[Records from a data collection]
□ □ □
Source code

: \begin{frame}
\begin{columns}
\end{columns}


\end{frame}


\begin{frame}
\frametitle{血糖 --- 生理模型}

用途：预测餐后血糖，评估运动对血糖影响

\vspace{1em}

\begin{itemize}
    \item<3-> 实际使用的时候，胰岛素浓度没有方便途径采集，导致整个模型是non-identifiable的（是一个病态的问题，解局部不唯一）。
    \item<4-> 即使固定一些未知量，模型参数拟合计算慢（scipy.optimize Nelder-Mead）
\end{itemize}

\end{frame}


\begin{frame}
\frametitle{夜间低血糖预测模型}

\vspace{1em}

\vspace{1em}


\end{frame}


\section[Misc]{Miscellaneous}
□ □ □
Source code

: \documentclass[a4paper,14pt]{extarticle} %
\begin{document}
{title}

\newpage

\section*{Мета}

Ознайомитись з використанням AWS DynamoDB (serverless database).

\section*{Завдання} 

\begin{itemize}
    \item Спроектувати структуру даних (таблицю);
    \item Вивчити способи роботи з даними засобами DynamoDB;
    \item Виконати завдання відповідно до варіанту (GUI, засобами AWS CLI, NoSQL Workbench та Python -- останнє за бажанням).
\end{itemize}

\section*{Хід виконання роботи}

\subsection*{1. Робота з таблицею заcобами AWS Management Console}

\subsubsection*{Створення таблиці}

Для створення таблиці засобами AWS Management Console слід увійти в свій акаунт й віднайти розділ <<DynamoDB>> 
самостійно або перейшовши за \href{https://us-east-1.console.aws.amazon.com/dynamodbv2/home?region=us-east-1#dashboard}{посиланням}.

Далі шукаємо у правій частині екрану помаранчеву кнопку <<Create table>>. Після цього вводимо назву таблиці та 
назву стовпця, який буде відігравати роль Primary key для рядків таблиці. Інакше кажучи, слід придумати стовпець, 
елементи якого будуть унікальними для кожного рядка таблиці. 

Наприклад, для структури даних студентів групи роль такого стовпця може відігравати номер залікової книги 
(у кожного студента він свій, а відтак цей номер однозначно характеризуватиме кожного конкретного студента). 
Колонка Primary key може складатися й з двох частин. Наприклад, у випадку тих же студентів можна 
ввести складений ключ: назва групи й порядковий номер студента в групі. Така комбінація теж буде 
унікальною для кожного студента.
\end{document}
□ □ □
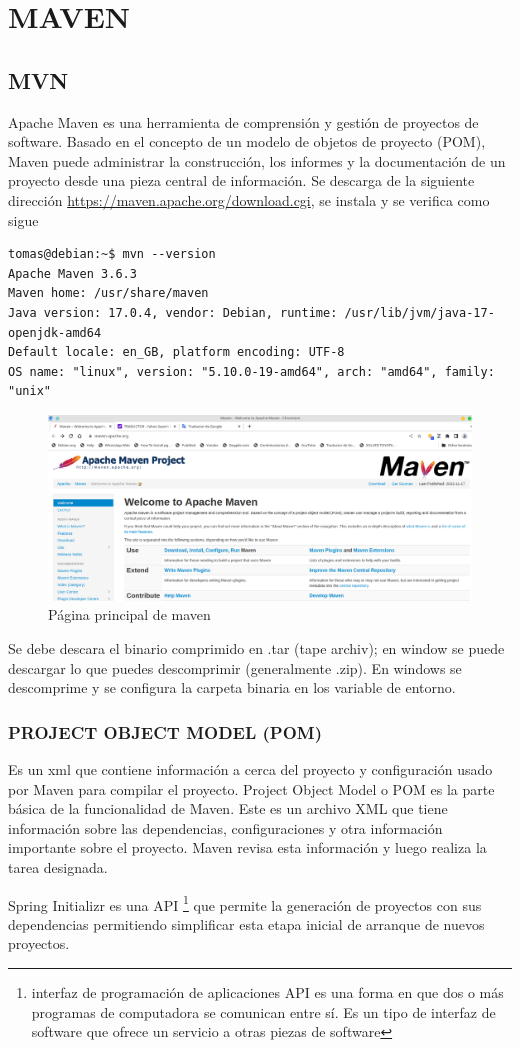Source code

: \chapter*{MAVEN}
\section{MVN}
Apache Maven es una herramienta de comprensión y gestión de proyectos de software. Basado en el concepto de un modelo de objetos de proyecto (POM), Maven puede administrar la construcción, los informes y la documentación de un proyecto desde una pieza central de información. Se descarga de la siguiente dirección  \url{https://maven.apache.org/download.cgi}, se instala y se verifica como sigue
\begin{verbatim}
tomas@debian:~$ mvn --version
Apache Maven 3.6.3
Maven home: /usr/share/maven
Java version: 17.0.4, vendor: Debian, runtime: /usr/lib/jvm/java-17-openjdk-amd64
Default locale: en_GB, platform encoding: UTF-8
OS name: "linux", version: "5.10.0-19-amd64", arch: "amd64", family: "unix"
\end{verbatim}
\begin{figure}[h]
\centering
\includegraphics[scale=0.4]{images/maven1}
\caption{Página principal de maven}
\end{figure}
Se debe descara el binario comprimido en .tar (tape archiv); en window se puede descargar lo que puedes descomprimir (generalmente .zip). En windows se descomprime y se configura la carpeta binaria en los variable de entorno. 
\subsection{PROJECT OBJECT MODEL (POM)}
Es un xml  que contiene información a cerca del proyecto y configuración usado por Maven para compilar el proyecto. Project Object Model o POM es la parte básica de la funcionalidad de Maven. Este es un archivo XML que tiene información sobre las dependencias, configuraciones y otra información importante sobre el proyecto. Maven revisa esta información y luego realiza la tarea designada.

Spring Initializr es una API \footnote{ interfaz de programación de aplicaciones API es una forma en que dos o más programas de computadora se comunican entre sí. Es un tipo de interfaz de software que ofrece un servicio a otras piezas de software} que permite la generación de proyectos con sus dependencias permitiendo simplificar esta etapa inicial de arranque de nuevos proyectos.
□ □ □
WHAT IS EXPECTED: Only a number is wanted: how many lines above include "студентів"?

REPLY TO THE EXERCISE: 2